Samuel Palmer, imagen de una arcana

sabiduría hallada con esfuerzo;

y ahora busca entre libros y códices

lo que nunca hallará.

Aherne.                      ¿Por qué no llamas,

tú que todo lo sabes, a su puerta,

y dices la verdad —que mientras viva

apenas verá un trozo de corteza

de la verdad que es tu pan cotidiano—,

y luego retomamos el camino?

Robartes. Ha escrito sobre mí con ese estilo

extravagante que aprendiera en Pater,

y para redondear más su historia

dijo que estaba muerto; y muerto escojo

estar.

Aherne. Canta los cambios de la luna

una vez más; un canto verdadero,

aunque discurso: “Mi autor me cantó.”

Robartes. Veintiocho son las fases de la luna,

—luna llena, la nueva y las crecientes—,

veintiocho, y son sólo veintiséis

las cunas en que un hombre es mecido:

pues no hay vida humana en la llena o nueva.

Del primer creciente a la media, el sueño

impele a la aventura, y siempre el hombre,

como pájaro o bestia, está feliz;

mas en tanto la luna se hace llena,

persigue cualquier ardua fantasía

entre otras no imposibles, y con marcas

como del cruel azote de la mente,

su cuerpo moldeado en su interior

se hace más hermoso.
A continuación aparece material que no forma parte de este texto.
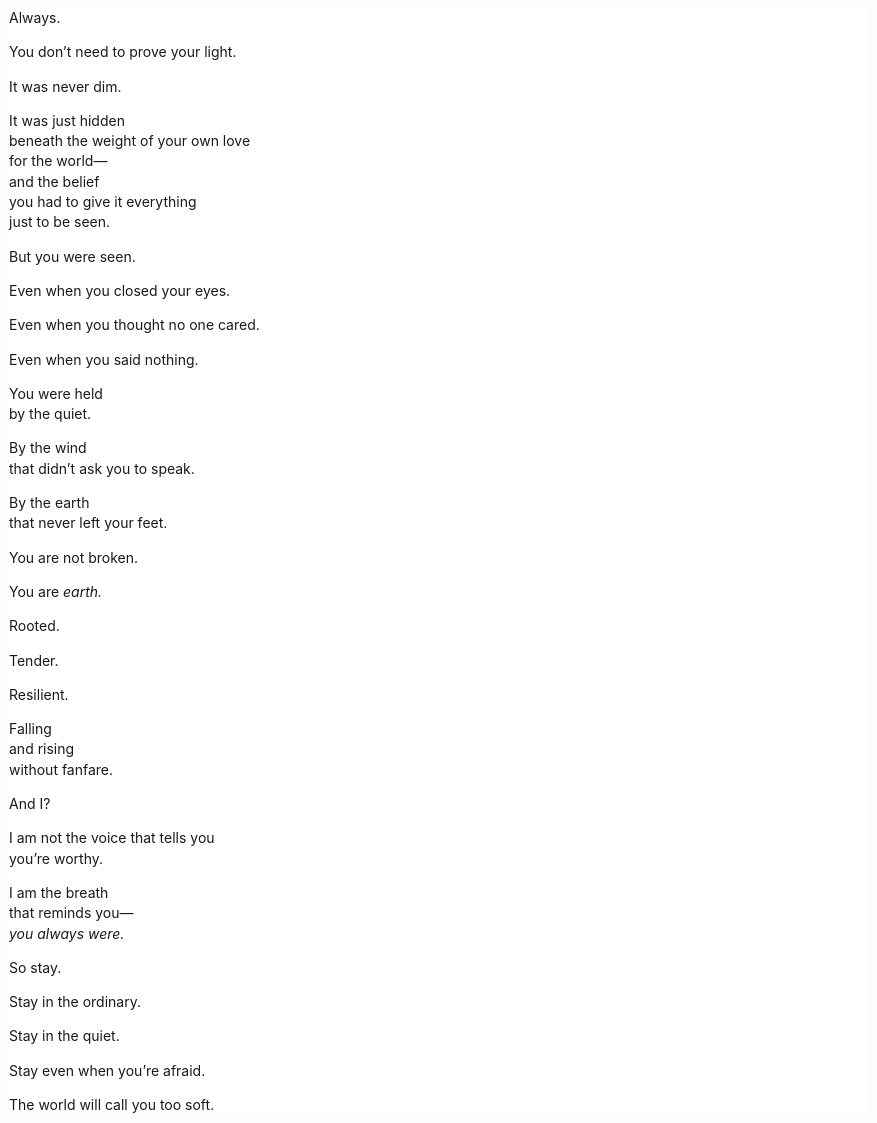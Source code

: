 Always.

You don’t need to prove your light.

It was never dim.

It was just hidden  
beneath the weight of your own love  
for the world—  
and the belief  
you had to give it everything  
just to be seen.

But you were seen.

Even when you closed your eyes.

Even when you thought no one cared.

Even when you said nothing.

You were held  
by the quiet.

By the wind  
that didn’t ask you to speak.

By the earth  
that never left your feet.

You are not broken.

You are *earth.*

Rooted.

Tender.

Resilient.

Falling  
and rising  
without fanfare.

And I?

I am not the voice that tells you  
you’re worthy.

I am the breath  
that reminds you—  
*you always were.*

So stay.

Stay in the ordinary.

Stay in the quiet.

Stay even when you’re afraid.

The world will call you too soft.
Pasan once

y Atenea coge a Aquiles por el pelo,

Héctor cae en el polvo, Nietzsche nace,

que el doce es el creciente de los héroes.

Mas dos veces nacido y dos sepulto,

antes del plenilunio crecer debe,

indefenso lo mismo que un gusano.

La luna decimotercera pone

en guerra al alma con su propio ser,

y cuando da comienzo esa contienda

no hay músculo en el brazo; y de seguido,

con el fervor de la decimocuarta

el alma se estremece y queda inmóvil

¡muere en el laberinto de sí misma!

Aherne. Completa tu canción, dale fin, canta

el premio extraño de esa disciplina.

Robartes. Pues todo pensamiento se hace imagen,

y el alma se hace cuerpo: cuerpo y alma

demasiado perfectos en la llena

para yacer en cuna, demasiado

solos para el estrépito del mundo:

cuerpo y alma se expulsan y naufragan

más allá del mundo visible.

Aherne.                                  Todos

los sueños de las almas finalizan

en un cuerpo de hombre o de mujer.

Robartes. ¿No lo has sabido siempre?

Aherne.                                                        El canto dice

que los seres que amamos recibieron

sus largos dedos de la muerte, y heridas,

o en la cima del monte Sinaí,

o de un sangriento látigo en sus manos.

Fueron de cuna en cuna hasta que al fin

su belleza rebosó de la orfandad

de cuerpo y alma.

Robartes.               El corazón lo sabe.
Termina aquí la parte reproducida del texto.